Depardieu vampirise à tel point le film,  que lorsqu’il ne se trouve pas physiquement à l’écran, Cyrano de Bergerac s’essouffle et tend à s’ennuyer de lui même. Quand le récit quitte Paris pour s’attarder dans des camps de soldats jusqu’à la bataille d’Arras, Rappeneau procède de la même méthode que celle mise en place dès les premiers instants à Paris. Ne jamais laisser le spectateur confortablement installé face à une scène. Les péripéties s’enchaînent alors (franchir les lignes adversaires pour pouvoir envoyer ses lettres à Roxane ; voler de la nourriture) mais ne passionnent désormais à aucun moment. Pas vraiment concernés par ce que l’on nous présente à l’écran, nous sommes, tout comme les personnages, impatients de revenir à la capitale. Quitter cette lumière crue et retrouver les couleurs chaudes des nuits déjà vécues. Pourtant rien ne sera plus comme avant. Christian meurt et Roxane fera le deuil d’un amour qui n’a jamais réellement existé. Cyrano lui, se taira encore. Rappeneau nous les fait retrouver alors quinze ans plus tard, Roxane ayant intégré un couvent, Cyrano se présentant à elle mourant.
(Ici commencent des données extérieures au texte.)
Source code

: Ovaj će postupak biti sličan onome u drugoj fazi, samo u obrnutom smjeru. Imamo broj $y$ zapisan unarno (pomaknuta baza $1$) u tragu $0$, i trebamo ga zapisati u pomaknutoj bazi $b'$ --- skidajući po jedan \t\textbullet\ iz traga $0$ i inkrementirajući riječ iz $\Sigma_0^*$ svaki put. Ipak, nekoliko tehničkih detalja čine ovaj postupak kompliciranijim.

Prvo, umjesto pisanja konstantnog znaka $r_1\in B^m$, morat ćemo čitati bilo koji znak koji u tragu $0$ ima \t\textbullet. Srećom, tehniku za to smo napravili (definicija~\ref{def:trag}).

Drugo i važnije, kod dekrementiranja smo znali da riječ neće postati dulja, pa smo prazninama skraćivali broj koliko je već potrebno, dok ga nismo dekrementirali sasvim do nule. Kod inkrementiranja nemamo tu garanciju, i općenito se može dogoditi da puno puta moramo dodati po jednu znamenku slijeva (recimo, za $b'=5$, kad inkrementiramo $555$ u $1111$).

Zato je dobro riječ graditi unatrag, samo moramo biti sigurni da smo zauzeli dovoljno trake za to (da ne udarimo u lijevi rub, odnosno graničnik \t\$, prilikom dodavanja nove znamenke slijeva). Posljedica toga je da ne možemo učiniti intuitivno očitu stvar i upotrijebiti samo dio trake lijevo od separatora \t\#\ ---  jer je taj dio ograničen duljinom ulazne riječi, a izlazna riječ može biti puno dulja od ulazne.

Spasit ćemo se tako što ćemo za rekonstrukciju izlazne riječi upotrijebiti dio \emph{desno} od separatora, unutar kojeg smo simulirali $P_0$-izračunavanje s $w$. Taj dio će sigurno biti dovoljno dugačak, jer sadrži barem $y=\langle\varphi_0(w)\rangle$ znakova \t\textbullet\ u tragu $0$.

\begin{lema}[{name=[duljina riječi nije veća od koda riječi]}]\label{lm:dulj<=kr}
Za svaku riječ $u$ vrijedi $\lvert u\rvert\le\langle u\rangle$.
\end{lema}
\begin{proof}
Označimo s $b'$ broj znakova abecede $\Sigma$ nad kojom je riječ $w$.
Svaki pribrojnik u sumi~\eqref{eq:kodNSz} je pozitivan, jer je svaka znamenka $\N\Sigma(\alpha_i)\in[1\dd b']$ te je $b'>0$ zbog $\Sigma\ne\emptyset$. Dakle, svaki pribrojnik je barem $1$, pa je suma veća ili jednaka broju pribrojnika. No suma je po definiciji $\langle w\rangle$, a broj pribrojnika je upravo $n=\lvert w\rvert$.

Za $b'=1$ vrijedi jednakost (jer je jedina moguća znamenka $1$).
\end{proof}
Avec subtilité, pudeur, le réalisateur semble donner la fin de son film à son acteur principal. Bien qu’il ait lutté jusque là contre, la mort de Cyrano sera forcement théâtrale, car tout meurt avec lui. Les instants passés, les instants perdus mais ceux également non-vécus. Rappeneau accompagne pourtant encore Depardieu. La caméra tourne autour de lui, se rapproche mais jamais trop près. L’effleure peut être. Roxane comprend que c’est l’être aimé qui meurt une deuxième fois devant elle. On souhaite alors que l’ultime tirade ne finisse jamais, mais Cyrano s’écroule enfin, avec panache. Il laisse alors à sa place, durablement, à celle qui l’a accompagné toute sa vie, cette mélancolie. 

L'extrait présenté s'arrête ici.